Agarwood has been prized as incense from ancient times. It is traded in several forms, ranging from large sections of trunk to finished products such as incense and perfumes. Agarwood chips and flakes are the common traded forms. The major constituents of Agarwood oil are sesquiterpenes, the chemical structure  which makes them very difficult, hence extremely expensive, to synthesize. Although synthetic Agarwood compounds are used to produce poor-quality fragrances and incense sticks, there are currently no synthetic substitutes for high grade incense or oil. 

The use of Agarwood oil for perfumery extends back several thousand years. In India various grades of Agarwood are distilled separately before blending to produce attar (scent). Minyak attar is a water-based perfume containing Agarwood oil, which is traditionally used by Muslims to lace prayer clothes. Agarwood essences have recently been used as a fragrance in soaps and shampoos. 

Agarwood has also been used for medicinal purposes for thousands of years, and continues to be used in Ayurvedic, Tibetan and traditional East Asian medicine. Agarwood and its products are described as aphrodisiac, alternative, anodyne, antidiarrhoeal, antiasthmatic, astringent, carminative, cordial, diuretic, laxative, stomachic and tonic and incorporated into the preparation of several pharmaceutical and cosmetic products. 

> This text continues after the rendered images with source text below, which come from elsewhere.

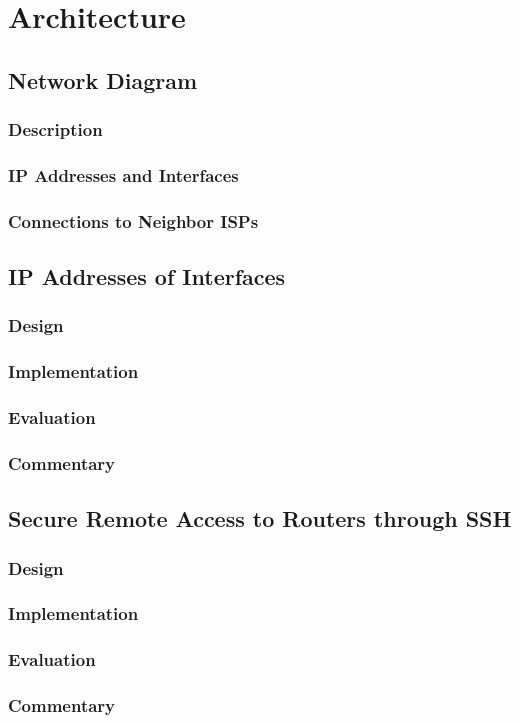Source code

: \chapter{Architecture}
\label{chap:architecture}

\section{Network Diagram}

\subsection{Description}

\subsection{IP Addresses and Interfaces}

\subsection{Connections to Neighbor ISPs}



\section{IP Addresses of Interfaces}

\subsection{Design}

\subsection{Implementation}

\subsection{Evaluation}

\subsection{Commentary}



\section{Secure Remote Access to Routers through SSH}

\subsection{Design}

\subsection{Implementation}

\subsection{Evaluation}

\subsection{Commentary}

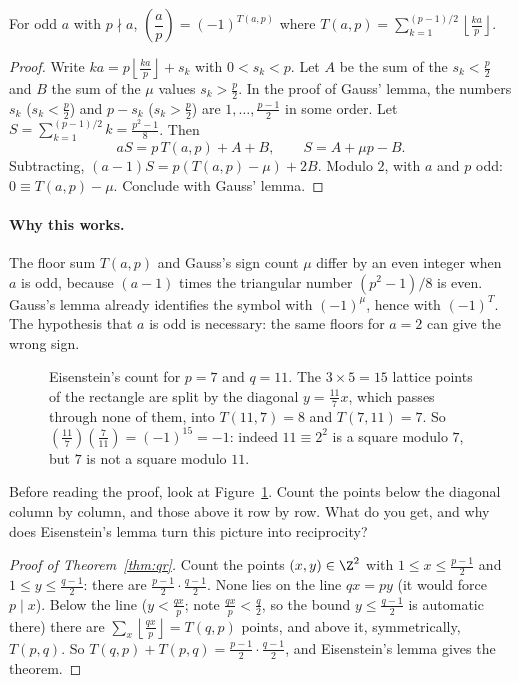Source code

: \begin{lemma}[Eisenstein]\label{lem:eisenstein}
For odd $a$ with $p\nmid a$, $\left(\dfrac ap\right)=(-1)^{T(a,p)}$ where $T(a,p)=\displaystyle\sum_{k=1}^{(p-1)/2}\left\lfloor\frac{ka}p\right\rfloor$.
\end{lemma}
\begin{proof}
Write $ka=p\left\lfloor\frac{ka}p\right\rfloor+s_k$ with $0<s_k<p$. Let $A$ be the sum of the $s_k<\frac p2$ and $B$ the sum of the $\mu$ values $s_k>\frac p2$. In the proof of Gauss' lemma, the numbers $s_k$ ($s_k<\frac p2$) and $p-s_k$ ($s_k>\frac p2$) are $1,\dots,\frac{p-1}2$ in some order. Let $S=\sum_{k=1}^{(p-1)/2}k=\frac{p^2-1}8$. Then
\[
aS=p\,T(a,p)+A+B,\qquad S=A+\mu p-B.
\]
Subtracting, $(a-1)S=p\left(T(a,p)-\mu\right)+2B$. Modulo $2$, with $a$ and $p$ odd: $0\equiv T(a,p)-\mu$. Conclude with Gauss' lemma.
\end{proof}

\paragraph{Why this works.}
The floor sum $T(a,p)$ and Gauss's sign count $\mu$ differ by an even integer when $a$ is odd, because $(a-1)$ times the triangular number $(p^2-1)/8$ is even. Gauss's lemma already identifies the symbol with $(-1)^\mu$, hence with $(-1)^T$. The hypothesis that $a$ is odd is necessary: the same floors for $a=2$ can give the wrong sign.

\begin{figure}[ht]
\centering
{}
\caption{Eisenstein's count for $p=7$ and $q=11$. The $3\times5=15$ lattice points of the rectangle are split by the diagonal $y=\frac{11}7x$, which passes through none of them, into $T(11,7)=8$ and $T(7,11)=7$. So $\left(\frac{11}7\right)\left(\frac7{11}\right)=(-1)^{15}=-1$: indeed $11\equiv2^2$ is a square modulo $7$, but $7$ is not a square modulo $11$.}
\label{fig:eisenstein}
\end{figure}

\begin{think}
Before reading the proof, look at Figure~\ref{fig:eisenstein}. Count the points below the diagonal column by column, and those above it row by row. What do you get, and why does Eisenstein's lemma turn this picture into reciprocity?
\end{think}

\begin{proof}[Proof of Theorem~\ref{thm:qr}]
Count the points $(x,y)\in\Z^2$ with $1\le x\le\frac{p-1}2$ and $1\le y\le\frac{q-1}2$: there are $\frac{p-1}2\cdot\frac{q-1}2$. None lies on the line $qx=py$ (it would force $p\mid x$). Below the line ($y<\frac{qx}p$; note $\frac{qx}p<\frac q2$, so the bound $y\le\frac{q-1}2$ is automatic there) there are $\sum_x\left\lfloor\frac{qx}p\right\rfloor=T(q,p)$ points, and above it, symmetrically, $T(p,q)$. So $T(q,p)+T(p,q)=\frac{p-1}2\cdot\frac{q-1}2$, and Eisenstein's lemma gives the theorem.
\end{proof}


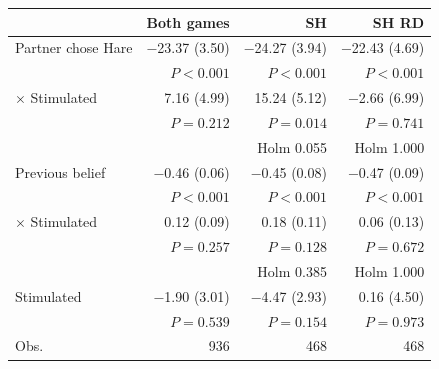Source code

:\small
\begin{tabular}{lrrr}
\toprule
& Both games & SH & SH RD \\
\midrule
Partner chose Hare & $-$23.37 (3.50) & $-$24.27 (3.94) & $-$22.43 (4.69) \\
 & $P<0.001$ & $P<0.001$ & $P<0.001$ \\
\quad $\times$ Stimulated & 7.16 (4.99) & 15.24 (5.12) & $-$2.66 (6.99) \\
 & $P=0.212$ & $P=0.014$ & $P=0.741$ \\
 &  & Holm 0.055 & Holm 1.000 \\
Previous belief & $-$0.46 (0.06) & $-$0.45 (0.08) & $-$0.47 (0.09) \\
 & $P<0.001$ & $P<0.001$ & $P<0.001$ \\
\quad $\times$ Stimulated & 0.12 (0.09) & 0.18 (0.11) & 0.06 (0.13) \\
 & $P=0.257$ & $P=0.128$ & $P=0.672$ \\
 &  & Holm 0.385 & Holm 1.000 \\
Stimulated & $-$1.90 (3.01) & $-$4.47 (2.93) & 0.16 (4.50) \\
 & $P=0.539$ & $P=0.154$ & $P=0.973$ \\
Obs. & 936 & 468 & 468 \\
\bottomrule
\end{tabular}
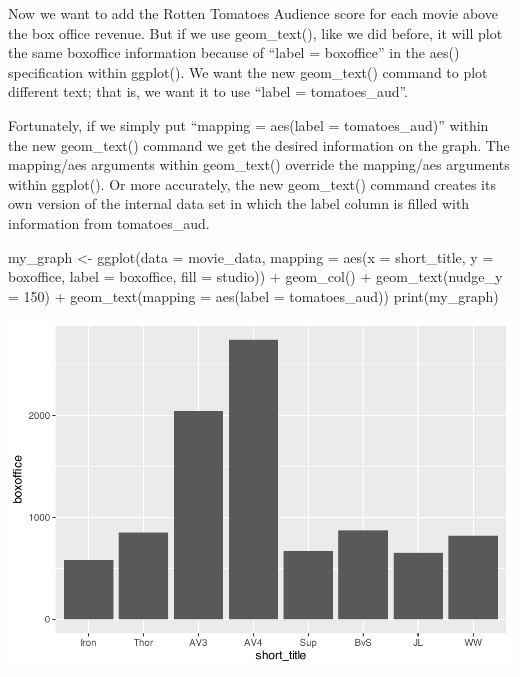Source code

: \documentclass[
]{krantz}
\makeatletter
\newenvironment{Shaded}{\begin{snugshade}}{\end{snugshade}}
\newcommand{\AttributeTok}[1]{\textcolor[rgb]{0.61,0.61,0.61}{#1}}
\newcommand{\DecValTok}[1]{\textcolor[rgb]{0.06,0.06,0.06}{#1}}
\newcommand{\FunctionTok}[1]{\textcolor[rgb]{0,0,0}{#1}}
\newcommand{\NormalTok}[1]{#1}
\newcommand{\OtherTok}[1]{\textcolor[rgb]{0.37,0.37,0.37}{#1}}
\newcommand{\SpecialCharTok}[1]{\textcolor[rgb]{0,0,0}{#1}}
\newenvironment{kframe}{%
\medskip{}
\setlength{\fboxsep}{.8em}
 \def\at@end@of@kframe{}%
 \ifinner\ifhmode%
  \def\at@end@of@kframe{\end{minipage}}%
  \begin{minipage}{\columnwidth}%
 \fi\fi%
 \def\FrameCommand##1{\hskip\@totalleftmargin \hskip-\fboxsep
 \colorbox{shadecolor}{##1}\hskip-\fboxsep
     \hskip-\linewidth \hskip-\@totalleftmargin \hskip\columnwidth}%
 \MakeFramed {\advance\hsize-\width
   \@totalleftmargin\z@ \linewidth\hsize
   \@setminipage}}%
 {\par\unskip\endMakeFramed%
 \at@end@of@kframe}
\renewenvironment{Shaded}{\begin{kframe}}{\end{kframe}}
\makeatother
\begin{document}
Now we want to add the Rotten Tomatoes Audience score for each movie above the box office revenue. But if we use geom\_text(), like we did before, it will plot the same boxoffice information because of ``label = boxoffice'' in the aes() specification within ggplot(). We want the new geom\_text() command to plot different text; that is, we want it to use ``label = tomatoes\_aud''.

Fortunately, if we simply put ``mapping = aes(label = tomatoes\_aud)'' within the new geom\_text() command we get the desired information on the graph. The mapping/aes arguments within geom\_text() override the mapping/aes arguments within ggplot(). Or more accurately, the new geom\_text() command creates its own version of the internal data set in which the label column is filled with information from tomatoes\_aud.

\begin{Shaded}
\begin{Highlighting}[]
\NormalTok{my\_graph }\OtherTok{\textless{}{-}} \FunctionTok{ggplot}\NormalTok{(}\AttributeTok{data =}\NormalTok{ movie\_data,}
           \AttributeTok{mapping =} \FunctionTok{aes}\NormalTok{(}\AttributeTok{x =}\NormalTok{ short\_title,}
                         \AttributeTok{y =}\NormalTok{ boxoffice,}
                         \AttributeTok{label =}\NormalTok{ boxoffice, }
                         \AttributeTok{fill =}\NormalTok{ studio)) }\SpecialCharTok{+}
  \FunctionTok{geom\_col}\NormalTok{() }\SpecialCharTok{+}
  \FunctionTok{geom\_text}\NormalTok{(}\AttributeTok{nudge\_y =} \DecValTok{150}\NormalTok{)  }\SpecialCharTok{+}
  \FunctionTok{geom\_text}\NormalTok{(}\AttributeTok{mapping =} \FunctionTok{aes}\NormalTok{(}\AttributeTok{label =}\NormalTok{ tomatoes\_aud)) }
\FunctionTok{print}\NormalTok{(my\_graph)}
\end{Highlighting}
\end{Shaded}

\includegraphics[width=0.65\linewidth]{bookdown_files/figure-latex/unnamed-chunk-114-1}
\end{document}
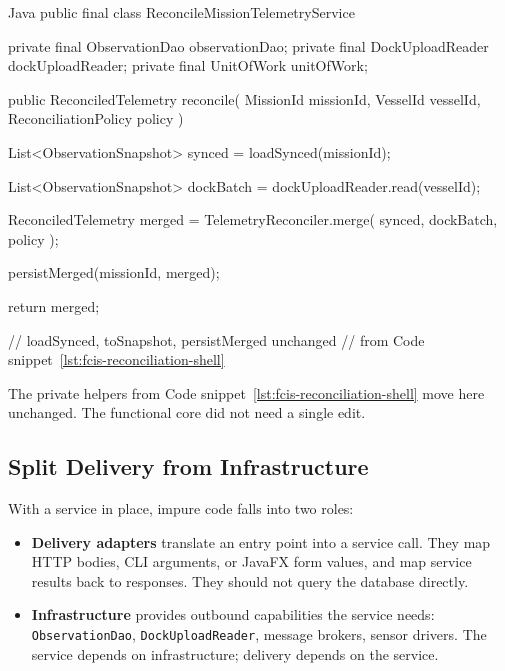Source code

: \begin{ridercode}{Java}
public final class ReconcileMissionTelemetryService
{
    private final ObservationDao observationDao;
    private final DockUploadReader dockUploadReader;
    private final UnitOfWork unitOfWork;

    public ReconciledTelemetry reconcile(
        MissionId missionId,
        VesselId vesselId,
        ReconciliationPolicy policy
    )
    {
        List<ObservationSnapshot> synced =
            loadSynced(missionId);

        List<ObservationSnapshot> dockBatch =
            dockUploadReader.read(vesselId);

        ReconciledTelemetry merged =
            TelemetryReconciler.merge(
                synced,
                dockBatch,
                policy
            );

        persistMerged(missionId, merged);

        return merged;
    }

    // loadSynced, toSnapshot, persistMerged unchanged
    // from Code snippet~\ref{lst:fcis-reconciliation-shell}
}
\end{ridercode}
\label{lst:fcis-reconciliation-service}

The private helpers from Code snippet~\ref{lst:fcis-reconciliation-shell} move here unchanged. The functional core did not need a single edit.

\subsection{Split Delivery from Infrastructure}
\label{sec:fcis_evolution_split}

With a service in place, impure code falls into two roles:
\begin{itemize}
    \item \textbf{Delivery adapters} translate an entry point into a service call. They map HTTP bodies, CLI arguments, or JavaFX form values, and map service results back to responses. They should not query the database directly.
    \item \textbf{Infrastructure} provides outbound capabilities the service needs: \texttt{ObservationDao}, \texttt{DockUploadReader}, message brokers, sensor drivers. The service depends on infrastructure; delivery depends on the service.
\end{itemize}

Presently, market value and demand of first grade Agarwood is extremely high. First grade Agarwood is one of the most expensive natural raw materials in the world, with prices in Agarwood oil fetches similarly high prices. A mature Agarwood is sold for around Rs. 5000/- to Rs. 4 lakhs per kg. The resin based oil obtained from naturally inoculated Agarwood is sold for Rs. 6 lakhs to Rs. 15 lakhs per kg whereas oil from artificially inoculated Agarwood is sold for Rs. 6 lakhs to 10 lakhs per kg (based on the market scenario 2018). 

Agar oil is an export-oriented product and the demand is very high in the international market. The large gap in the demand/supply situation is due to the scarcity of raw materials, lack of favorable policy and schemes, and also due to lack of infrastructure and machinery for extraction of oil. 

A lot of scope is available in Tripura for promotion of Agar farming on farm boundaries and fringe areas. The state govt. is also giving much emphasis to promote the industry of Agarwood processing and extraction of oil for its trade from the state. Due to certain eco-climatic variations, the natural infection through the borer insect has been a problem in major portion in the state. Hence, a well-tested scientific intervention developed by the scientists at RFRI, Jorhat has a potential scope for artificial inoculation of Agar trees for agarwood production.